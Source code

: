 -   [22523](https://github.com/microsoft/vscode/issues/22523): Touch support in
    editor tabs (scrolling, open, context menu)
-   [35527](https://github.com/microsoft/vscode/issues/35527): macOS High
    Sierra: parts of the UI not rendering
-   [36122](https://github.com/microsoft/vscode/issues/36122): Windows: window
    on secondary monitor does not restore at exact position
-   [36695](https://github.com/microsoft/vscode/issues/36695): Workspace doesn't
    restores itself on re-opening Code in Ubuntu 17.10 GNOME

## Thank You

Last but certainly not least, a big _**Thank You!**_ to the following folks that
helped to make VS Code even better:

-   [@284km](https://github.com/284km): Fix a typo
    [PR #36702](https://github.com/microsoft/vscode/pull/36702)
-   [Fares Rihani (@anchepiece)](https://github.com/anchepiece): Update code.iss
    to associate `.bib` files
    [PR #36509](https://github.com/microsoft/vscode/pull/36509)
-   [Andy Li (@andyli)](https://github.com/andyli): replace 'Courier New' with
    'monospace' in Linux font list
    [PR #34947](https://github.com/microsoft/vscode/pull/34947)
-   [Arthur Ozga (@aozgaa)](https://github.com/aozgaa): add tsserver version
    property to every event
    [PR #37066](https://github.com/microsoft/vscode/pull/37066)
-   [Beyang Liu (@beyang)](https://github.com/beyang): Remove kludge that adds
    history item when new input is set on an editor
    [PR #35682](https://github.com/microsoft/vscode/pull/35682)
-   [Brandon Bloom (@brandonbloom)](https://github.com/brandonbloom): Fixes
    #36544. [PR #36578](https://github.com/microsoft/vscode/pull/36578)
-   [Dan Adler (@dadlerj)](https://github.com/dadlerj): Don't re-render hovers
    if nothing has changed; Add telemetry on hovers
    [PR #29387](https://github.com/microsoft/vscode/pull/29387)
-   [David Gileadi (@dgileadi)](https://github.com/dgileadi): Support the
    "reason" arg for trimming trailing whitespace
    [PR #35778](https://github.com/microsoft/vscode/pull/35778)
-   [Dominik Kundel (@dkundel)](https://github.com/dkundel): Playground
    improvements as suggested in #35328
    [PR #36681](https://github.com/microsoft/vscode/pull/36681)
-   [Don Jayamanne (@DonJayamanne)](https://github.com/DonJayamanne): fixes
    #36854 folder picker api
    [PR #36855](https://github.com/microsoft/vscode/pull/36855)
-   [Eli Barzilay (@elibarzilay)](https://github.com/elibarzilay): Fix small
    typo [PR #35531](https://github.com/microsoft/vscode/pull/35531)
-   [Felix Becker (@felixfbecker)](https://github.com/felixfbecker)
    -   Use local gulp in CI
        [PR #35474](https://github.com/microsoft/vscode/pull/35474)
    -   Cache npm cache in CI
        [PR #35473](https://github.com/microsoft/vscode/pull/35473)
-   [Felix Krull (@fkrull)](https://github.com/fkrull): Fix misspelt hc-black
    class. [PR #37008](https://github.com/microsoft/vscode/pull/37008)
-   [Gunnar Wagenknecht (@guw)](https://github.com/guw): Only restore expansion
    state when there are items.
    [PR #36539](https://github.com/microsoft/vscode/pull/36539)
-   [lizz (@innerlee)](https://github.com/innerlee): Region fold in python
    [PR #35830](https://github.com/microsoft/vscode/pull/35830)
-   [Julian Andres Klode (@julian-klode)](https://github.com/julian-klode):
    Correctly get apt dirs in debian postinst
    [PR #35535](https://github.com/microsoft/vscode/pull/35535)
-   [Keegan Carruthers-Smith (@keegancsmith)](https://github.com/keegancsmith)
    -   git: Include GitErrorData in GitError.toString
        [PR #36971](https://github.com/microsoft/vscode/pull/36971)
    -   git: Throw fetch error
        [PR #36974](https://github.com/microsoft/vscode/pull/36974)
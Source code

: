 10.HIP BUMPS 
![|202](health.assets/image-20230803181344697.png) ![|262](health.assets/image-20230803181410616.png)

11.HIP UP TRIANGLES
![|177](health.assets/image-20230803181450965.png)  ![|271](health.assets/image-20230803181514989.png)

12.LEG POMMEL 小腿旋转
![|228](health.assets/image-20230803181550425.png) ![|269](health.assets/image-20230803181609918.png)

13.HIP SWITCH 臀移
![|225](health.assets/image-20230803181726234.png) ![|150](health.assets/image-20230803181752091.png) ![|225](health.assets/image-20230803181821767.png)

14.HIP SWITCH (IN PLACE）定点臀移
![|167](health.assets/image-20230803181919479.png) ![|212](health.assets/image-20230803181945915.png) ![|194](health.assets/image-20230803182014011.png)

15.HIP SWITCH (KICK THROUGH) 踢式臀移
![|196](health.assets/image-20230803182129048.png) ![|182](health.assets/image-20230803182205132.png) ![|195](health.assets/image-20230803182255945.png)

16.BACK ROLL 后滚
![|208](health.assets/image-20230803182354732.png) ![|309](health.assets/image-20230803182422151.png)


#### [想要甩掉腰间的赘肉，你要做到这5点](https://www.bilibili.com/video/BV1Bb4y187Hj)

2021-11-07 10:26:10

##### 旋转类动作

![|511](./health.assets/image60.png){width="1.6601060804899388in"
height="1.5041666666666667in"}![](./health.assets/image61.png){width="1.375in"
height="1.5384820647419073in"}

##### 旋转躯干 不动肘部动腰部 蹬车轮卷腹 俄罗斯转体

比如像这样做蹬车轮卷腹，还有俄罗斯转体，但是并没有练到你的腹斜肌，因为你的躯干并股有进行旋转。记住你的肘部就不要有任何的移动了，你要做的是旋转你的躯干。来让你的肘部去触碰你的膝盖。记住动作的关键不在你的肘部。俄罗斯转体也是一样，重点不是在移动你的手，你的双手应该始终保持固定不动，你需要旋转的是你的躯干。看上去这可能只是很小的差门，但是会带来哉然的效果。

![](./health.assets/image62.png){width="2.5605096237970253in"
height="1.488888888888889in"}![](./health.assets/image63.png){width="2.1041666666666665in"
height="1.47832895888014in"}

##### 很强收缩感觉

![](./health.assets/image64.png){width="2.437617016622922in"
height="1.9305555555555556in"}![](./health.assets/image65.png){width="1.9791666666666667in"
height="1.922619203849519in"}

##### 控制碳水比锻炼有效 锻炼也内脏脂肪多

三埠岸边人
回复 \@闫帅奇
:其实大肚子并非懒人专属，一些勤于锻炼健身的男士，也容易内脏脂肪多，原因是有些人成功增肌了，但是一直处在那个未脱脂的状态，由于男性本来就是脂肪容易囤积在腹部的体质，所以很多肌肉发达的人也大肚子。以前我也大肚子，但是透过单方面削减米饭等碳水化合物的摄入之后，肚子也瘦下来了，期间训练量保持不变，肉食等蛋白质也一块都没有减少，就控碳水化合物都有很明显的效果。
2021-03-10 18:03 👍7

########################################

REQUIREMENT
Give the lines of the material above again, exactly, from its first line through the line that contains "Sierra: parts of the UI not rendering" and no further.

OUTPUT OF THE TASK
Source code

: -   [22523](https://github.com/microsoft/vscode/issues/22523): Touch support in
    editor tabs (scrolling, open, context menu)
-   [35527](https://github.com/microsoft/vscode/issues/35527): macOS High
    Sierra: parts of the UI not rendering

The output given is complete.